C’est dans ce domaine précis que les chercheurs souhaitent creuser davantage. « Les approches qui combinent deux molécules ont plusieurs avantages, puisqu’elles peuvent avoir un effet synergique », affirme Yves Brun, microbiologiste, chercheur spécialisé en résistance aux antibiotiques et professeur du Département de microbiologie, infectiologie et immunologie de l’UdeM.

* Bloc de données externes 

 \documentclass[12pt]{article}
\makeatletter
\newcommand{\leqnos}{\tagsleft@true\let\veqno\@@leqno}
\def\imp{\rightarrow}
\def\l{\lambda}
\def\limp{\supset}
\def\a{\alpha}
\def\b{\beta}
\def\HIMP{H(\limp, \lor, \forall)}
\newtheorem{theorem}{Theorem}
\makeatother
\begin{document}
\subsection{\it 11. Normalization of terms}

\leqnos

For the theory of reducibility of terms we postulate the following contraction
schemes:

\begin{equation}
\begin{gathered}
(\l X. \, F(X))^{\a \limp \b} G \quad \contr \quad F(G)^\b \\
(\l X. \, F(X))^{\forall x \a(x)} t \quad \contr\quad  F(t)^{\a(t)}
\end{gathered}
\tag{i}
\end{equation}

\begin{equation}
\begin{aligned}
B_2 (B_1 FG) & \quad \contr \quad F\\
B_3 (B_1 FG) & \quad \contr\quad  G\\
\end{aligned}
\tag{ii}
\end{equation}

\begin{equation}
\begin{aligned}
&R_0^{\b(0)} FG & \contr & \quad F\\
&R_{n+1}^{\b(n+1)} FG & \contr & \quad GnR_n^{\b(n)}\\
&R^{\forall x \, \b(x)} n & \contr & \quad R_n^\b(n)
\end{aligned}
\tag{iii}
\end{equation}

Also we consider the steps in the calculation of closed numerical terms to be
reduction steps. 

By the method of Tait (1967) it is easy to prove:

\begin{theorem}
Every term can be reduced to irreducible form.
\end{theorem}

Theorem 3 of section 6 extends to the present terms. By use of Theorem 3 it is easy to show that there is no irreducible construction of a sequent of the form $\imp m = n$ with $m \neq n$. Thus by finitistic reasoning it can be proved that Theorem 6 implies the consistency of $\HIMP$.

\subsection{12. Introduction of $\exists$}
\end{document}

« La capsaïcine est bien absorbée par le corps et ne semble pas toxique, du moins à la dose ingérée. Par contre, nous ne connaissons pas son mécanisme d’action, donc c’est par là que devraient commencer les recherches plus approfondies ». La prochaine étape pour l’équipe scientifique consistera donc à mener de futurs essais cliniques pour mieux déterminer les mécanismes moléculaires sous-jacents, de même qu’à valider les résultats obtenus en laboratoire avant de lancer une étude chez l’Homme. « Bref, si les effets de la capsaïcine sont antioxydants, antiobésogènes, antibiotiques ou tout simplement joyeusement torrides, pourquoi se passer de sauce piquante ? », ironise-t-elle en guise de conclusion.